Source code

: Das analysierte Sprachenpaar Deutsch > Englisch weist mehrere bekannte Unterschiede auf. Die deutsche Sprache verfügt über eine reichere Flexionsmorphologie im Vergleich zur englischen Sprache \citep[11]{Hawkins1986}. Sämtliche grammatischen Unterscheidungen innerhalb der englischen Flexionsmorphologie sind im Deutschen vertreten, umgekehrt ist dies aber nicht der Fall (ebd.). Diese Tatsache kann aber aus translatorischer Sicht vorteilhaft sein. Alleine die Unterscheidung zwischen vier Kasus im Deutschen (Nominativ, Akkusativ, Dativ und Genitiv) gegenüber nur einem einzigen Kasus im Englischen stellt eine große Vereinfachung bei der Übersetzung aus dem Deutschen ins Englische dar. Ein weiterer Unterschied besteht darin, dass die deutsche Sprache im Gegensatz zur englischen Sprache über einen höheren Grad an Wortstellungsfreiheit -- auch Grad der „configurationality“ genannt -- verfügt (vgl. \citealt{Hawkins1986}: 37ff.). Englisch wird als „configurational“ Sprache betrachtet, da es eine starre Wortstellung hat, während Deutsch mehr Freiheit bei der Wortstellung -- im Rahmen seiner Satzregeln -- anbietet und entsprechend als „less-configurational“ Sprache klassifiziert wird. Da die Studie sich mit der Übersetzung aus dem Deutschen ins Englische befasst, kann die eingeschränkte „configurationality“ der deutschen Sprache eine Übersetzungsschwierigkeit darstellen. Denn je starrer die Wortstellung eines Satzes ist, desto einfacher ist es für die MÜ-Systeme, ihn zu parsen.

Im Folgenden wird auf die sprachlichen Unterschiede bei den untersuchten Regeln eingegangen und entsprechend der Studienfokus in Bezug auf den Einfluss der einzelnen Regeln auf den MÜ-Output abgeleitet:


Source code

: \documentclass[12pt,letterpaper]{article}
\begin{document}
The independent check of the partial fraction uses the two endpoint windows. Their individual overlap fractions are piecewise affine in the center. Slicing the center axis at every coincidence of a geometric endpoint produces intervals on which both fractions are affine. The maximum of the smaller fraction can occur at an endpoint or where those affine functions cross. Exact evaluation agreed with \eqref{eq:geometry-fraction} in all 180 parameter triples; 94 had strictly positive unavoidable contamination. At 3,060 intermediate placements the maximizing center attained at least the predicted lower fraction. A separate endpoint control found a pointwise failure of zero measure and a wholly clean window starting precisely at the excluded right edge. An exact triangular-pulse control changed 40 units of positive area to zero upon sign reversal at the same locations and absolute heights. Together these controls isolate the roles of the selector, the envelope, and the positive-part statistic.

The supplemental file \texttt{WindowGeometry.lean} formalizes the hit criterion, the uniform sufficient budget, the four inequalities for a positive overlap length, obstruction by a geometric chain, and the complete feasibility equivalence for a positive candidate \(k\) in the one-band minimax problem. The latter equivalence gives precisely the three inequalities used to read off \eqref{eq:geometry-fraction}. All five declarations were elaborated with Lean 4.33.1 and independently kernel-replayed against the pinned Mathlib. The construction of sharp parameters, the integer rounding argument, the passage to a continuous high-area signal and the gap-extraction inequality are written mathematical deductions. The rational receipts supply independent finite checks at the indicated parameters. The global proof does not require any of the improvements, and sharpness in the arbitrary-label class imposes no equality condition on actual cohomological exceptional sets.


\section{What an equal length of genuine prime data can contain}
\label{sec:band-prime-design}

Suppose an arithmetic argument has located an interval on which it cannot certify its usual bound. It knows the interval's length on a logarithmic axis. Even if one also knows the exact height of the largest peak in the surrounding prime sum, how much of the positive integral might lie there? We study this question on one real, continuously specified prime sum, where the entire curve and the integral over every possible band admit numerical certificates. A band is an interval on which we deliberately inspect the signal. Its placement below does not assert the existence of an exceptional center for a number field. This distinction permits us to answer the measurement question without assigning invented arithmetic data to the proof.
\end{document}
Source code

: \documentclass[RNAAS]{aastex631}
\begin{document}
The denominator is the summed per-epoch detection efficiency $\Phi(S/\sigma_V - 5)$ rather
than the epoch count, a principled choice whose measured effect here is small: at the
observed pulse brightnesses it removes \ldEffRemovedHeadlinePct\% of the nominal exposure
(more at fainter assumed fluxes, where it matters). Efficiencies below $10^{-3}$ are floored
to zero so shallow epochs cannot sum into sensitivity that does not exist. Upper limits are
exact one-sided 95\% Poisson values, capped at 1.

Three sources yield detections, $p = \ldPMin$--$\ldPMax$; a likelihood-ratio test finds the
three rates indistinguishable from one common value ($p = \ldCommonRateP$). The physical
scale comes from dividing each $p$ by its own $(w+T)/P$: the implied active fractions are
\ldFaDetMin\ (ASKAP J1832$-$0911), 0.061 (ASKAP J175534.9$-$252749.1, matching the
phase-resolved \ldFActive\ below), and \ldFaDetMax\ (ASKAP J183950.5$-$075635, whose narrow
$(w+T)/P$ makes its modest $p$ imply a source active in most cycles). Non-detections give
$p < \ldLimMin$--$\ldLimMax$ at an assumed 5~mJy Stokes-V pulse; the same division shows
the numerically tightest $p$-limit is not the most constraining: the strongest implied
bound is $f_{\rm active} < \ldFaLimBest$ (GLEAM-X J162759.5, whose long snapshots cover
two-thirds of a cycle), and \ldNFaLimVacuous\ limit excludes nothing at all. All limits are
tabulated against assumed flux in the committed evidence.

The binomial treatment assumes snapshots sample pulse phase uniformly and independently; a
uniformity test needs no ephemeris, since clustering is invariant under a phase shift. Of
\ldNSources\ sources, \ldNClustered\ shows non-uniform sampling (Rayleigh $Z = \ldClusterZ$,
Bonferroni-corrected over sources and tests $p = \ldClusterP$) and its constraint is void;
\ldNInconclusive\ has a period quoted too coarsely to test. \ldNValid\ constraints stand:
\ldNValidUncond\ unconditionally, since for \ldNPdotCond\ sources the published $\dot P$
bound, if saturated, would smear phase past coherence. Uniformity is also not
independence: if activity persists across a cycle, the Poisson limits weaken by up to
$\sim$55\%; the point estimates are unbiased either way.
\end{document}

* * *

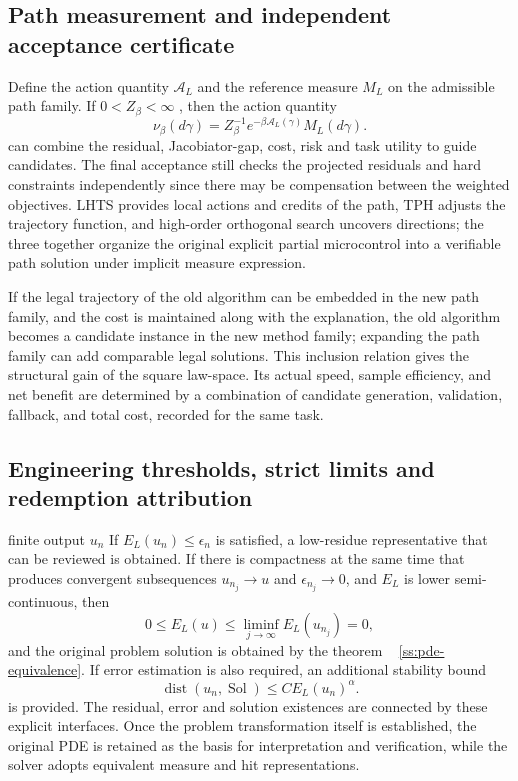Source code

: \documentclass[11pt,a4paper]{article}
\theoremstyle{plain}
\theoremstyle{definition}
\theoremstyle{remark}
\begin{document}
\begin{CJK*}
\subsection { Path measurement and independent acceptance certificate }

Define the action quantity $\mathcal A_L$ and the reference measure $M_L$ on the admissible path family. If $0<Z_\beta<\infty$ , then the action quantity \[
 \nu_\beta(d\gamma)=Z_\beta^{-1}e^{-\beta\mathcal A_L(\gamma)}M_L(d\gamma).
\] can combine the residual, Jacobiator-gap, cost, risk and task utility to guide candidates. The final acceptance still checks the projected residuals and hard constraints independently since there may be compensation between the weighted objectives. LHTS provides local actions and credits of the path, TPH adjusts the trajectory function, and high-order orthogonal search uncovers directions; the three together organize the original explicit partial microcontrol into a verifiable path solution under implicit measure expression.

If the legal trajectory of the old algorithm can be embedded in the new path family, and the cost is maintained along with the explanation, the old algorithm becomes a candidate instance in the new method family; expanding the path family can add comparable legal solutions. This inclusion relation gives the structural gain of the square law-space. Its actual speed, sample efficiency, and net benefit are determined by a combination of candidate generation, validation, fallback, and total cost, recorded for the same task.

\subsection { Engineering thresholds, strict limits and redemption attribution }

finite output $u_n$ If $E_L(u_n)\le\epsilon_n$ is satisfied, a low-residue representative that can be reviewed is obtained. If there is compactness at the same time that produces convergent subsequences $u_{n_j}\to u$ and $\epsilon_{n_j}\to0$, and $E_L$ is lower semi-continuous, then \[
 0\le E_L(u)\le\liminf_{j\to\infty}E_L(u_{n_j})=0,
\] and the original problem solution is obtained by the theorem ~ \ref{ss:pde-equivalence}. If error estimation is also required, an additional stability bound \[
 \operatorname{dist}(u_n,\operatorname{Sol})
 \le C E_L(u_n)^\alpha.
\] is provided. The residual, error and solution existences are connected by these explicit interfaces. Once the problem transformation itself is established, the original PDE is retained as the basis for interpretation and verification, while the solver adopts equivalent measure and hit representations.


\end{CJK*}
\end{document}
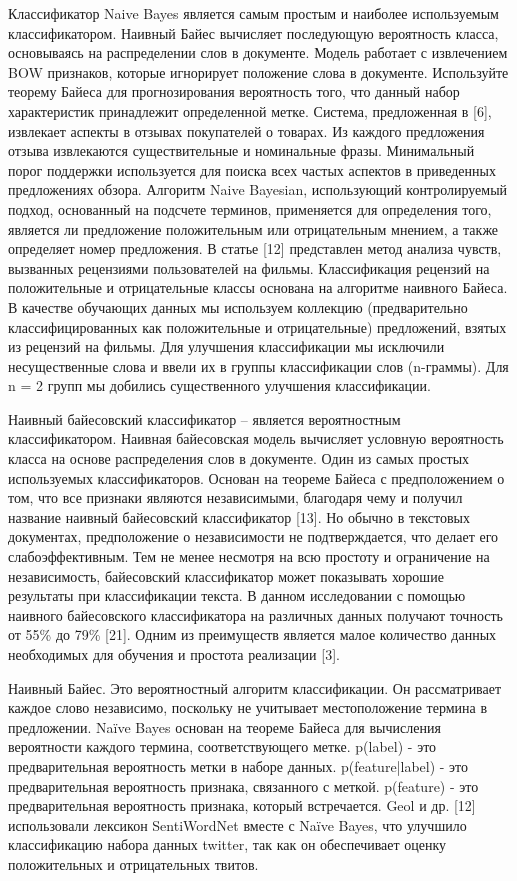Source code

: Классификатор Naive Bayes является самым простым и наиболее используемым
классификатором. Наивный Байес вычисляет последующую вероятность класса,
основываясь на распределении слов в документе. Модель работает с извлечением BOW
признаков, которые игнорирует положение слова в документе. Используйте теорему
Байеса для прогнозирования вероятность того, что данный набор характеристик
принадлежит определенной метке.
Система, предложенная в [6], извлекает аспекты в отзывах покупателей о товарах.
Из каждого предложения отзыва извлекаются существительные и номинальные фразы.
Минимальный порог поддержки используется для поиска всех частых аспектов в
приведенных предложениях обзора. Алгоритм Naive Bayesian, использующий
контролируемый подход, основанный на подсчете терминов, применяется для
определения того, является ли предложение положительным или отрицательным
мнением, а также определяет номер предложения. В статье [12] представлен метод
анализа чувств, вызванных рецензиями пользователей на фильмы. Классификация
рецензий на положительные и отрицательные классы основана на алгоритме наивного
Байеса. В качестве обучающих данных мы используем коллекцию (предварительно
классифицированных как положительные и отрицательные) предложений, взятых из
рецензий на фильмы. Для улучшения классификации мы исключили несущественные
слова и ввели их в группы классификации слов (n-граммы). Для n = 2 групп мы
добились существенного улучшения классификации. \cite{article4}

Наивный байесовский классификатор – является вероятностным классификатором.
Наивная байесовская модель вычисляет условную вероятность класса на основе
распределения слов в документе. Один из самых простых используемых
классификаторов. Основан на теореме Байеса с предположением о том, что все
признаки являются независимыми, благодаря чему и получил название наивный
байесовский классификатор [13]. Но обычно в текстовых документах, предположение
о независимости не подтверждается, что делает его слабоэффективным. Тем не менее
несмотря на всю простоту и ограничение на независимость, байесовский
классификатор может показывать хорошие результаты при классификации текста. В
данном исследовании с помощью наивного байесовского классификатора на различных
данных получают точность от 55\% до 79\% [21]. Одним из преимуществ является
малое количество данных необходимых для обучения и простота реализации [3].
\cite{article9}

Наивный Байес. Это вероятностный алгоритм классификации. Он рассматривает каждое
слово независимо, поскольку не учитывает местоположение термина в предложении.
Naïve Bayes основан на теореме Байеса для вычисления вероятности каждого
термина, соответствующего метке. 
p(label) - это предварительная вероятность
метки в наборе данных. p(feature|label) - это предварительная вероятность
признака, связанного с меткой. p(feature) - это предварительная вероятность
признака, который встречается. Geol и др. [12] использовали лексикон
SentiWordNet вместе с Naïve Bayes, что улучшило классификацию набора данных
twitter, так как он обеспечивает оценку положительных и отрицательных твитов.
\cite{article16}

---

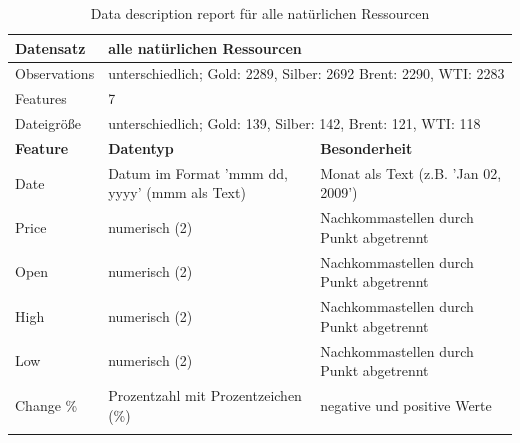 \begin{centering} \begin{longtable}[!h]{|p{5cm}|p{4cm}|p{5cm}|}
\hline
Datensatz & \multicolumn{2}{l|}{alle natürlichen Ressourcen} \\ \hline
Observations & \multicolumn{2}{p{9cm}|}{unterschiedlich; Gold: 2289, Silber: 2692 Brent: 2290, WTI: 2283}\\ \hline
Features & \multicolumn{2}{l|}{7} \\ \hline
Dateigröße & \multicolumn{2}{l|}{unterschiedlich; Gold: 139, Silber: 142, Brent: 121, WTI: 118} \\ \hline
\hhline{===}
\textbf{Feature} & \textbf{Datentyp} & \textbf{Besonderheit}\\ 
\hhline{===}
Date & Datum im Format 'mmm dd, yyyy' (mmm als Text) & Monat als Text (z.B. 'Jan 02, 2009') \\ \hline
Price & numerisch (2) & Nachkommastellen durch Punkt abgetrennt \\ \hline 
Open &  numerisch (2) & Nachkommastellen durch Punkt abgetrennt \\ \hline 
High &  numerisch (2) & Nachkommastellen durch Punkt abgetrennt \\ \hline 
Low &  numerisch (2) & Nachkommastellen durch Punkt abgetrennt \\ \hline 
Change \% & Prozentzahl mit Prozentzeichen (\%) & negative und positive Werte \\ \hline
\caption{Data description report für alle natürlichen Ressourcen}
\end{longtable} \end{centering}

_TASK_: When a line in the material above holds the word "mathcal", copy that line.

_RESULT FOR THIS TASK_:
Define the action quantity $\mathcal A_L$ and the reference measure $M_L$ on the admissible path family. If $0<Z_\beta<\infty$ , then the action quantity \[
 \nu_\beta(d\gamma)=Z_\beta^{-1}e^{-\beta\mathcal A_L(\gamma)}M_L(d\gamma).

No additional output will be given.